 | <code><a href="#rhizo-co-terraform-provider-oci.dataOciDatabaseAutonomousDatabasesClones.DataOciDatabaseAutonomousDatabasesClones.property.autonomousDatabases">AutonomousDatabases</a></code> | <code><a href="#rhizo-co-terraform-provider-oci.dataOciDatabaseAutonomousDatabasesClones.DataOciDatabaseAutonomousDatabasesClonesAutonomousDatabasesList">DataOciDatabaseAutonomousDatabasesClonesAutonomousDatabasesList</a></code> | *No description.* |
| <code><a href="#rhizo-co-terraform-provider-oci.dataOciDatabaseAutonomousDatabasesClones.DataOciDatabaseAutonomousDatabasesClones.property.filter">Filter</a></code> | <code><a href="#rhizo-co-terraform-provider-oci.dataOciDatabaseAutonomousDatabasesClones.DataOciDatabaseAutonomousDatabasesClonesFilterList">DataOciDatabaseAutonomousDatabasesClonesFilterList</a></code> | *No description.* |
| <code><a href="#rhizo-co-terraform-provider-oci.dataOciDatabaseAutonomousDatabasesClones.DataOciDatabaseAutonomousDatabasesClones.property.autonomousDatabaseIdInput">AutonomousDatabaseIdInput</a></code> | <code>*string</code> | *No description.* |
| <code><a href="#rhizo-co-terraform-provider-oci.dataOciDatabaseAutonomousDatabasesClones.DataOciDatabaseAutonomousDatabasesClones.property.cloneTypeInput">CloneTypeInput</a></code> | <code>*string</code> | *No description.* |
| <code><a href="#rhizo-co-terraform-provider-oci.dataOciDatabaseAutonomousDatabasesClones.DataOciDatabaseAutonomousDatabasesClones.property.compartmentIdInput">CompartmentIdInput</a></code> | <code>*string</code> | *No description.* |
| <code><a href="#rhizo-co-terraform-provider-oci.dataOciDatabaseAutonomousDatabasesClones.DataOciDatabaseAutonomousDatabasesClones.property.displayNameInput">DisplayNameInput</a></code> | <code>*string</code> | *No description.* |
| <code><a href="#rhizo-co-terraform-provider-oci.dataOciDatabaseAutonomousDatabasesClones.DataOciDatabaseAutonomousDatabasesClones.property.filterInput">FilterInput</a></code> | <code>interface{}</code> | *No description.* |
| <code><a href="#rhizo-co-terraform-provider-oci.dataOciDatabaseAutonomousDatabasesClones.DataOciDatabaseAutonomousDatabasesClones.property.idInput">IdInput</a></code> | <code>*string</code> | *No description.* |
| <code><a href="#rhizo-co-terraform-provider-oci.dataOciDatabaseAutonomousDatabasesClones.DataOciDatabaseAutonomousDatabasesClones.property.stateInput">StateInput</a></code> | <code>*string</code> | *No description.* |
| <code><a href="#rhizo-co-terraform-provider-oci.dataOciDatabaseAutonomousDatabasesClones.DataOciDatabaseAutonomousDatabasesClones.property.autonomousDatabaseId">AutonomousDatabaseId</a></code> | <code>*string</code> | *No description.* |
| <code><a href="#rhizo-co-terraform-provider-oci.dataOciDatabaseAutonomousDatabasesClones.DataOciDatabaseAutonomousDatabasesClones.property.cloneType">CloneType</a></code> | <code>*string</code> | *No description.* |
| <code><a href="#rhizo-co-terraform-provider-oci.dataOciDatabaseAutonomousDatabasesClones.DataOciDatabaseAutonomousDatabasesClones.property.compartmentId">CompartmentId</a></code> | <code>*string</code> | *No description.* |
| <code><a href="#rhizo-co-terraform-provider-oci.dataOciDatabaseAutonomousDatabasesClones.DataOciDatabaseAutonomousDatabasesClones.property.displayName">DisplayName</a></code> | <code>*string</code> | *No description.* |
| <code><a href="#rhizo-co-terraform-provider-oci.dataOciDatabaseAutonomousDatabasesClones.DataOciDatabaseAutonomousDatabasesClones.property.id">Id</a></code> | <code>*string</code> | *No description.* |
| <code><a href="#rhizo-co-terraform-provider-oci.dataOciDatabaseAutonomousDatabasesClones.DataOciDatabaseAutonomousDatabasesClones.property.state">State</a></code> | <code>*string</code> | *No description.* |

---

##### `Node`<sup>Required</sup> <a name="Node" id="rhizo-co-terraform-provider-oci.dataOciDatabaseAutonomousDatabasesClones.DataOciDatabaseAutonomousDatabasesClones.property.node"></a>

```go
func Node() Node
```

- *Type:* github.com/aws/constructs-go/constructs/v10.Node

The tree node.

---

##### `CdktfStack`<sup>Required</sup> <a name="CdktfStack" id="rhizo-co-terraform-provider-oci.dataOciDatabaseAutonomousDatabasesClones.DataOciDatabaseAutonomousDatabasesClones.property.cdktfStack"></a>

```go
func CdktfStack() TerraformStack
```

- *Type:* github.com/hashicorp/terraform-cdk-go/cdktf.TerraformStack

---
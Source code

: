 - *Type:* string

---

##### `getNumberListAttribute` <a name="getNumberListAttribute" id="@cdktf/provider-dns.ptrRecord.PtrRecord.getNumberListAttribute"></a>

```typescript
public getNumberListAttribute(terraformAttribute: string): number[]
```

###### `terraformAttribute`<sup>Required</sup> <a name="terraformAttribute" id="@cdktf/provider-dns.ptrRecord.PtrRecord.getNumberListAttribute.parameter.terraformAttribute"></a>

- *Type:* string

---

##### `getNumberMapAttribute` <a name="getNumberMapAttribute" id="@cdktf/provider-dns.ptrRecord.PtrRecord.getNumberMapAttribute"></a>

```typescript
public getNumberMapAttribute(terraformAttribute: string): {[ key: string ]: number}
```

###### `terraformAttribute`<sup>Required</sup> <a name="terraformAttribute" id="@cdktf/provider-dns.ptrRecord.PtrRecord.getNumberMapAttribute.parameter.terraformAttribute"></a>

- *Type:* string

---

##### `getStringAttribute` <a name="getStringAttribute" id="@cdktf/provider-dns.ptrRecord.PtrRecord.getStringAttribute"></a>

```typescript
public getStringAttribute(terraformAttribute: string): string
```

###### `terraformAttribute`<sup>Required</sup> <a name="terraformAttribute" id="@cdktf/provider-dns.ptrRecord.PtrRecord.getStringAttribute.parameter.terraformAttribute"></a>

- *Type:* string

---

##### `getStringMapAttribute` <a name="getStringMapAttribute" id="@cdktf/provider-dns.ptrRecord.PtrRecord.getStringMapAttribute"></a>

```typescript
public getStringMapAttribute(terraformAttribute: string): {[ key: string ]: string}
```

------------------------------------------------------------------------

Find and copy each line above that includes the string "ptrRecord".

§ Problem solution:
##### `getNumberListAttribute` <a name="getNumberListAttribute" id="@cdktf/provider-dns.ptrRecord.PtrRecord.getNumberListAttribute"></a>
###### `terraformAttribute`<sup>Required</sup> <a name="terraformAttribute" id="@cdktf/provider-dns.ptrRecord.PtrRecord.getNumberListAttribute.parameter.terraformAttribute"></a>
##### `getNumberMapAttribute` <a name="getNumberMapAttribute" id="@cdktf/provider-dns.ptrRecord.PtrRecord.getNumberMapAttribute"></a>
###### `terraformAttribute`<sup>Required</sup> <a name="terraformAttribute" id="@cdktf/provider-dns.ptrRecord.PtrRecord.getNumberMapAttribute.parameter.terraformAttribute"></a>
##### `getStringAttribute` <a name="getStringAttribute" id="@cdktf/provider-dns.ptrRecord.PtrRecord.getStringAttribute"></a>
###### `terraformAttribute`<sup>Required</sup> <a name="terraformAttribute" id="@cdktf/provider-dns.ptrRecord.PtrRecord.getStringAttribute.parameter.terraformAttribute"></a>
##### `getStringMapAttribute` <a name="getStringMapAttribute" id="@cdktf/provider-dns.ptrRecord.PtrRecord.getStringMapAttribute"></a>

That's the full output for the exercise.